The data-handling rule

Read this before you pick a log file. Use sample logs: a public dataset, or logs you make yourself against your own VM. You may use logs from your own server. But you never paste them into a public AI service (see AI-ETHICS.md, rule 4).

Why? Real logs hold IP addresses, user agents, and paths. That is sensitive, even on your own machine. The drafting pattern works on your code, not your data. You can get AI help with the parser without ever showing AI a single log line.

Learning objectives

By the end of this lab you can:

Parse a semi-structured log line into typed fields with a regex, streaming the file instead of loading it whole.
Design a small SQLite schema and load records into it with parameterized inserts.
Answer investigative questions with SQL: aggregation, filtering, ordering, and time bucketing.
Write an incident summary from query results, aimed at the next analyst on shift.
Explain why parameterized queries matter, in security terms, before Month 7 says “SQL injection.”

The pipeline

Here is the shape of what you build. Four stages, each feeding the next:

flowchart LR
    A["Raw log line"] --> B["Parser (regex)"]
    B --> C["Record: typed fields"]
    C --> D["Insert into SQLite (parameterized)"]
    D --> E["SQL queries"]
    E --> F["Incident summary"]

Notice: the regex turns text into structured fields, and only then can SQL do the heavy lifting.

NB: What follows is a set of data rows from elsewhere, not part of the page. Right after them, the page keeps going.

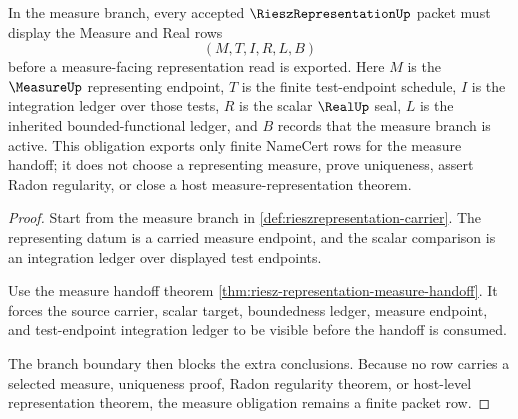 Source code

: \begin{theorem}
\label{thm:riesz-representation-measure-row-obligation}
In the measure branch, every accepted $\RieszRepresentationUp$ packet must display the Measure and Real rows
$$
(M,T,I,R,L,B)
$$
before a measure-facing representation read is exported. Here $M$ is the $\MeasureUp$ representing endpoint, $T$ is the finite test-endpoint schedule, $I$ is the integration ledger over those tests, $R$ is the scalar $\RealUp$ seal, $L$ is the inherited bounded-functional ledger, and $B$ records that the measure branch is active. This obligation exports only finite NameCert rows for the measure handoff; it does not choose a representing measure, prove uniqueness, assert Radon regularity, or close a host measure-representation theorem.
\end{theorem}
\begin{proof}
Start from the measure branch in \autoref{def:rieszrepresentation-carrier}. The representing datum is a carried measure endpoint, and the scalar comparison is an integration ledger over displayed test endpoints.

Use the measure handoff theorem \autoref{thm:riesz-representation-measure-handoff}. It forces the source carrier, scalar target, boundedness ledger, measure endpoint, and test-endpoint integration ledger to be visible before the handoff is consumed.

The branch boundary then blocks the extra conclusions. Because no row carries a selected measure, uniqueness proof, Radon regularity theorem, or host-level representation theorem, the measure obligation remains a finite packet row.
\end{proof}

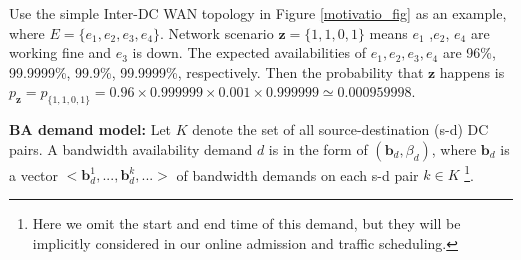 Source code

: \documentclass[sigconf]{acmart}
\begin{document}
Use the simple Inter-DC WAN topology in Figure \ref{motivatio_fig} as an example, where $E=\{e_1,e_2,e_3,e_4\}$.
Network scenario $\mathbf{z}=\{1,1,0,1\}$ means $e_1$ ,$e_2$, $e_4$ are working fine and  $e_3$ is down.
The expected availabilities of $e_1,e_2,e_3,e_4$ are 96\%, 99.9999\%, 99.9\%, 99.9999\%, respectively.
Then the probability that $\mathbf{z}$ happens is $p_\mathbf{z}=p_{\{1,1,0,1\}} =0.96\times0.999999\times0.001\times0.999999\simeq 0.000959998$.

\textbf{BA demand model:}
Let $K$ denote the set of all source-destination (s-d) DC pairs.
A bandwidth availability demand $d$ is in the form of $(\mathbf{b}_d, \beta_d)$,
where $\mathbf{b}_d$ is a vector $<\mathbf{b}_d^1, ..., \mathbf{b}_d^k, ...>$ of bandwidth demands on each s-d pair $k \in K$ \footnote{Here we omit the start and end time of this demand, but they will be implicitly considered in our online admission and traffic scheduling.}.
\end{document}
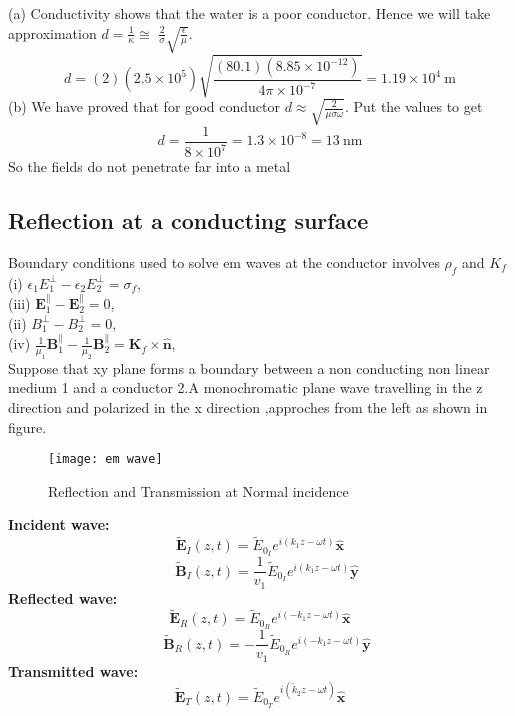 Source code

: \begin{answer}
 (a) Conductivity shows that the water is a poor conductor. Hence we will take approximation $d=\frac{1}{\kappa} \cong$ $\frac{2}{\sigma} \sqrt{\frac{\epsilon}{\mu}} .$
$$
d=(2)\left(2.5 \times 10^{5}\right) \sqrt{\frac{(80.1)\left(8.85 \times 10^{-12}\right)}{4 \pi \times 10^{-7}}}=1.19 \times 10^{4} \mathrm{~m}
$$
(b) We have proved that for good conductor $d \approx \sqrt{\frac{2}{\mu \sigma \omega}}$. Put the values to get
$$
d=\frac{1}{8 \times 10^{7}}=1.3 \times 10^{-8}=13 \mathrm{~nm}
$$
So the fields do not penetrate far into a metal	
\end{answer}
\subsection{Reflection at a conducting surface}
Boundary conditions used to solve em waves at the conductor involves $\rho_f$ and $K_f$\\
(i) $\epsilon_{1} E_{1}^{\perp}-\epsilon_{2} E_{2}^{\perp}=\sigma_{f}$,\\
(iii) $\mathbf{E}_{1}^{\|}-\mathbf{E}_{2}^{\|}=0$,\\
(ii) $B_{1}^{\perp}-B_{2}^{\perp}=0$,\\
(iv) $\frac{1}{\mu_{1}} \mathbf{B}_{1}^{\|}-\frac{1}{\mu_{2}} \mathbf{B}_{2}^{\|}=\mathbf{K}_{f} \times \hat{\mathbf{n}}$,\\
Suppose that xy plane forms a boundary between a non conducting non linear medium 1 and a conductor 2.A monochromatic plane wave travelling in the z direction and polarized in the x direction ,approches from the left as shown in figure.\\
\begin{figure}[H]
	\centering
	\texttt{[image: em wave]}
	\caption{Reflection and Transmission at Normal incidence}
	\label{Reflection and Transmission at Normal incidence}
\end{figure}
\textbf{Incident wave:}
$$\tilde{\mathbf{E}}_{I}(z, t)=\tilde{E}_{0_{I}} e^{i\left(k_{1} z-\omega t\right)} \hat{\mathbf{x}}$$
$$ \quad \tilde{\mathbf{B}}_{I}(z, t)=\frac{1}{v_{1}} \tilde{E}_{0_{I}} e^{i\left(k_{1} z-\omega t\right)} \hat{\mathbf{y}}$$
\textbf{Reflected wave:}
$$\tilde{\mathbf{E}}_{R}(z, t)=\tilde{E}_{0_{R}} e^{i\left(-k_{1} z-\omega t\right)} \hat{\mathbf{x}}$$
$$ \quad \tilde{\mathbf{B}}_{R}(z, t)=-\frac{1}{v_{1}} \tilde{E}_{0_{R}} e^{i\left(-k_{1} z-\omega t\right)} \hat{\mathbf{y}}$$
\textbf{Transmitted wave:}
$$\tilde{\mathbf{E}}_{T}(z, t)=\tilde{E}_{0_{T}} e^{i\left(\tilde{k}_{2} z-\omega t\right)} \hat{\mathbf{x}}$$
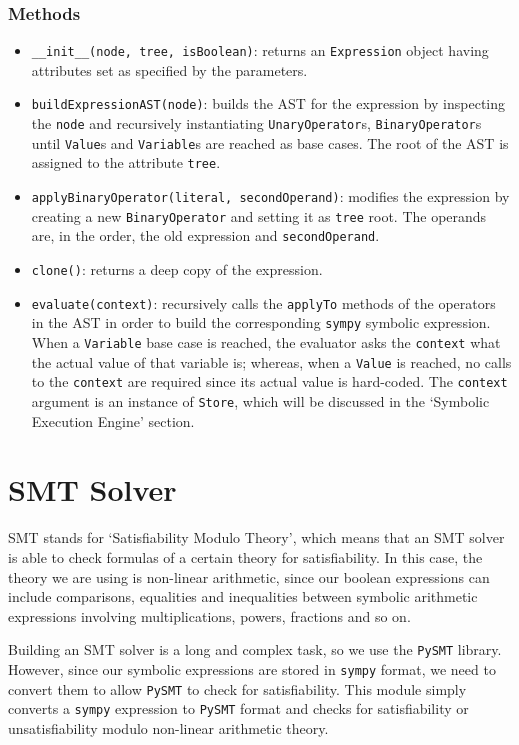 \documentclass[12pt,a4paper]{report}
\theoremstyle{definition}
\theoremstyle{definition}
\theoremstyle{definition}
\begin{document}
\pagebreak

\subsubsection{Methods}
\begin{itemize}
    \itemsep 0em
    \item \texttt{\_\_init\_\_(node, tree, isBoolean)}: returns an \texttt{Expression} object having attributes set as specified by the parameters.
    \item \texttt{buildExpressionAST(node)}: builds the AST for the expression by inspecting the \texttt{node} and recursively instantiating \texttt{UnaryOperator}s, \texttt{BinaryOperator}s until \texttt{Value}s and \texttt{Variable}s are reached as base cases. The root of the AST is assigned to the attribute \texttt{tree}.
    \item \texttt{applyBinaryOperator(literal, secondOperand)}: modifies the expression by creating a new \texttt{BinaryOperator} and setting it as \texttt{tree} root. The operands are, in the order, the old expression and \texttt{secondOperand}.
    \item \texttt{clone()}: returns a deep copy of the expression.
    \item \texttt{evaluate(context)}: recursively calls the \texttt{applyTo} methods of the operators in the AST in order to build the corresponding \texttt{sympy} symbolic expression. When a \texttt{Variable} base case is reached, the evaluator asks the \texttt{context} what the actual value of that variable is; whereas, when a \texttt{Value} is reached, no calls to the \texttt{context} are required since its actual value is hard-coded. The \texttt{context} argument is an instance of \texttt{Store}, which will be discussed in the `Symbolic Execution Engine' section.
\end{itemize}


\section{SMT Solver}
SMT stands for `Satisfiability Modulo Theory', which means that an SMT solver is able to check formulas of a certain theory for satisfiability. In this case, the theory we are using is non-linear arithmetic, since our boolean expressions can include comparisons, equalities and inequalities between symbolic arithmetic expressions involving multiplications, powers, fractions and so on.

Building an SMT solver is a long and complex task, so we use the \texttt{PySMT} library. However, since our symbolic expressions are stored in \texttt{sympy} format, we need to convert them to allow \texttt{PySMT} to check for satisfiability.
This module simply converts a \texttt{sympy} expression to \texttt{PySMT} format and checks for satisfiability or unsatisfiability modulo non-linear arithmetic theory.
\end{document}
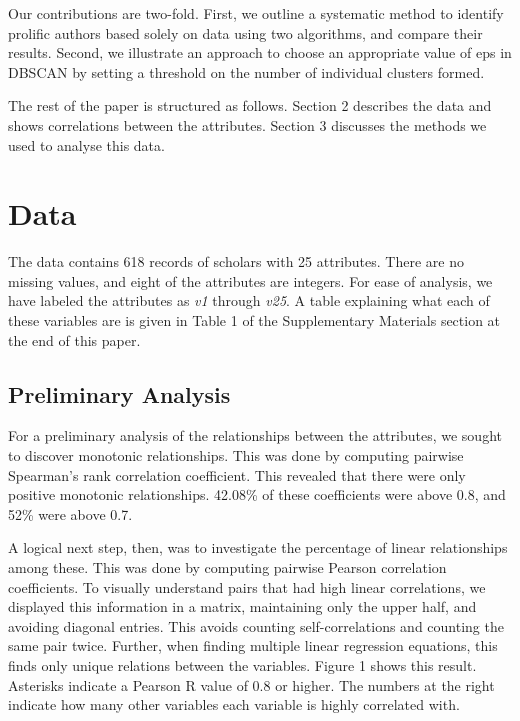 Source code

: \documentclass[smallextended]{svjour3}
\begin{document}
	Our contributions are two-fold. First, we outline a systematic method to identify prolific authors based solely on data using two algorithms, and compare their results. Second, we illustrate an approach to choose an appropriate value of eps in DBSCAN by setting a threshold on the number of individual clusters formed.
	
	The rest of the paper is structured as follows. Section 2 describes the data and shows correlations between the attributes. Section 3 discusses the methods we used to analyse this data.

	\section{Data}
	The data contains 618 records of scholars with 25 attributes. There are no missing values, and eight of the attributes are integers. For ease of analysis, we have labeled the attributes as \textit{v1} through \textit{v25}. A table explaining what each of these variables are is given in Table 1 of the Supplementary Materials section at the end of this paper.
	
	\subsection{Preliminary Analysis}
	For a preliminary analysis of the relationships between the attributes, we sought to discover monotonic relationships. This was done by computing pairwise Spearman's rank correlation coefficient. This revealed that there were only positive monotonic relationships. 42.08\% of these coefficients were above 0.8, and 52\% were above 0.7.
	
	A logical next step, then, was to investigate the percentage of linear relationships among these. This was done by computing pairwise Pearson correlation coefficients. To visually understand pairs that had high linear correlations, we displayed this information in a matrix, maintaining only the upper half, and avoiding diagonal entries. This avoids counting self-correlations and counting the same pair twice. Further, when finding multiple linear regression equations, this finds only unique relations between the variables. Figure 1 shows this result. Asterisks indicate a Pearson R value of 0.8 or higher. The numbers at the right indicate how many other variables each variable is highly correlated with. \\
	
\end{document}
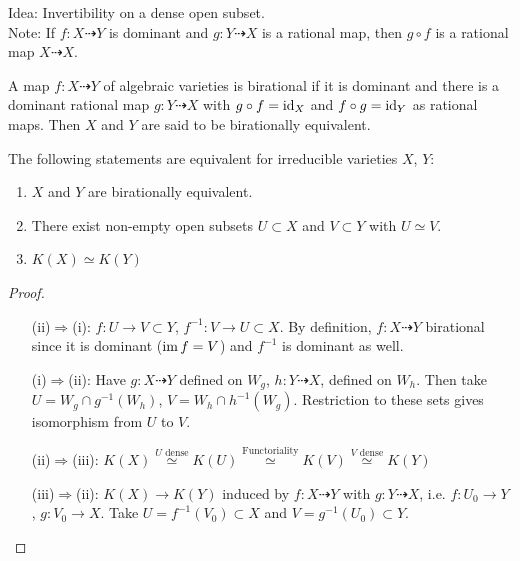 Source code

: \documentclass[a4paper,11pt]{article}
\begin{document}
			Idea: Invertibility on a dense open subset. 
			\\

			\noindent Note: If $f:X\dashrightarrow Y$ is dominant and $g:Y\dashrightarrow X$ is  a rational map, then $g\circ f$ is a rational map $X\dashrightarrow X$.

			\begin{defi}
				A map $f:X\dashrightarrow Y$ of algebraic varieties is birational if it is dominant and there is a dominant rational map $g:Y\dashrightarrow X$ with $g\circ f=\operatorname{id}_X$ and $f\circ g=\operatorname{id}_Y$ as rational maps. Then $X$ and $Y$ are said to be birationally equivalent.
			\end{defi}

			\begin{prop}
				The following statements are equivalent for irreducible varieties $X$, $Y$:
				\begin{enumerate}
					\item $X$ and $Y$ are birationally equivalent.
					\item There exist non-empty open subsets $U\subset X$ and $V\subset Y$ with $U\simeq V$.
					\item $K(X)\simeq K(Y)$
				\end{enumerate}
			\end{prop}
			\begin{proof}\phantom{x}
				\begin{enumerate}[leftmargin=5em]
					\item[(ii)$\Rightarrow$(i):] $f:U\rightarrow V\subset Y$, $f^{-1}:V\rightarrow U\subset X$. By definition, $f:X\dashrightarrow Y$ birational since it is dominant ($\operatorname{im} f=V$) and $f^{-1}$ is dominant as well.
					\item[(i)$\Rightarrow$(ii):] Have $g:X\dashrightarrow Y$ defined on $W_g$, $h:Y\dashrightarrow X$, defined on $W_h$. Then take $U=W_g\cap g^{-1}(W_h)$, $V=W_h\cap h^{-1}(W_g)$. Restriction to these sets gives isomorphism from $U$ to $V$. 
					\item[(ii)$\Rightarrow$(iii):] $K(X)\overset{U\text{ dense}}{\simeq} K(U)\overset{\text{Functoriality}}{\simeq} K(V)\overset{V\text{ dense}}{\simeq} K(Y)$
					\item[(iii)$\Rightarrow$(ii):] $K(X)\rightarrow K(Y)$  induced by $f:X\dashrightarrow Y$ with  $g:Y\dashrightarrow X$, i.e. $f:U_0\rightarrow Y$, $g:V_0\rightarrow X$. Take $U=f^{-1}(V_0)\subset X$ and $V=g^{-1}(U_0)\subset Y$.
				\end{enumerate}
			\end{proof}
\end{document}
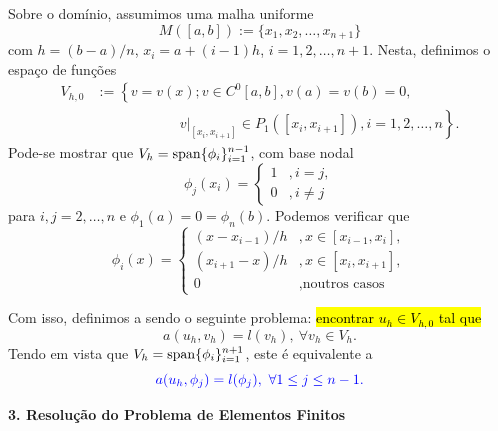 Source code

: Sobre o domínio, assumimos uma malha uniforme
\begin{equation}
  M([a,b]) := \{x_1, x_2, \dotsc, x_{n+1}\}
\end{equation}
com $h = (b-a)/n$, $x_i = a + (i-1)h$, $i=1, 2, \dotsc, n+1$. Nesta, definimos o espaço de funções
\begin{equation}
  \begin{aligned}
    V_{h,0} &:= \left\{v=v(x); v\in C^0[a,b], v(a)=v(b)=0, \right.\\
    &\left.\qquad\qquad\qquad v|_{[x_i,x_{i+1}]}\in P_1([x_i,x_{i+1}]), i=1, 2, \dotsc, n\right\}.
  \end{aligned}
\end{equation}
Pode-se mostrar que $V_h = \operatorname{span}\{\phi_i\}_{i=1}^{n-1}$, com base nodal
\begin{equation}
  \phi_j(x_i) = \left\{
    \begin{array}{ll}
      1 &, i=j,\\
      0 &, i\neq j
    \end{array}
\right.
\end{equation}
para $i,j = 2, \dotsc, n$ e $\phi_1(a)=0=\phi_n(b)$. Podemos verificar que
\begin{equation}
  \phi_i(x) = \left\{
    \begin{array}{ll}
      (x-x_{i-1})/h &, x\in [x_{i-1}, x_i],\\
      (x_{i+1}-x)/h &, x\in [x_i, x_{i+1}],\\
      0 &, \text{noutros casos}
    \end{array}
\right.
\end{equation}

Com isso, definimos a  sendo o seguinte problema: \hl{encontrar $u_h\in V_{h,0}$ tal que}
\begin{equation}
  a(u_h, v_h) = l(v_h), ~\forall v_h\in V_h.
\end{equation}
Tendo em vista que $V_h = \operatorname{span}\{\phi_i\}_{i=1}^{n+1}$, este é equivalente a
\begin{equation}\label{cap_pvc_sec_mef:eq:fef}\color{blue}a(u_h, \phi_j) = l(\phi_j), ~\forall 1\leq j \leq n-1.
\end{equation}

\begin{flushleft}
  \textbf{3. Resolução do Problema de Elementos Finitos}
\end{flushleft}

A bad parser poisons everything downstream, so you test it first.

AI guidance for this lab

Same drafting pattern as Lab 5.1. You spec and test a function first; only then may AI draft its body.

Allowed: after you write a function’s spec and tests yourself, ask AI to draft that one function. Refactor it into your style, run your tests, confirm you understand every line.
Not allowed: asking AI to design the schema, pick the regex, or write the pipeline. Pasting AI output you have not tested. Keeping code you cannot explain. Showing AI any log data.
Logged: every AI interaction goes in your AI Provenance section, including the data-handling rule: state plainly that you never showed AI a log line, and how you still got drafting help.

Tasks

Task 1: Parse one line (gradual release)

The new skill this lab is regex parsing: turning one messy line of text into clean, named fields. You will learn it in three stages, then apply the drafting loop from Lab 5.1 to the real parser.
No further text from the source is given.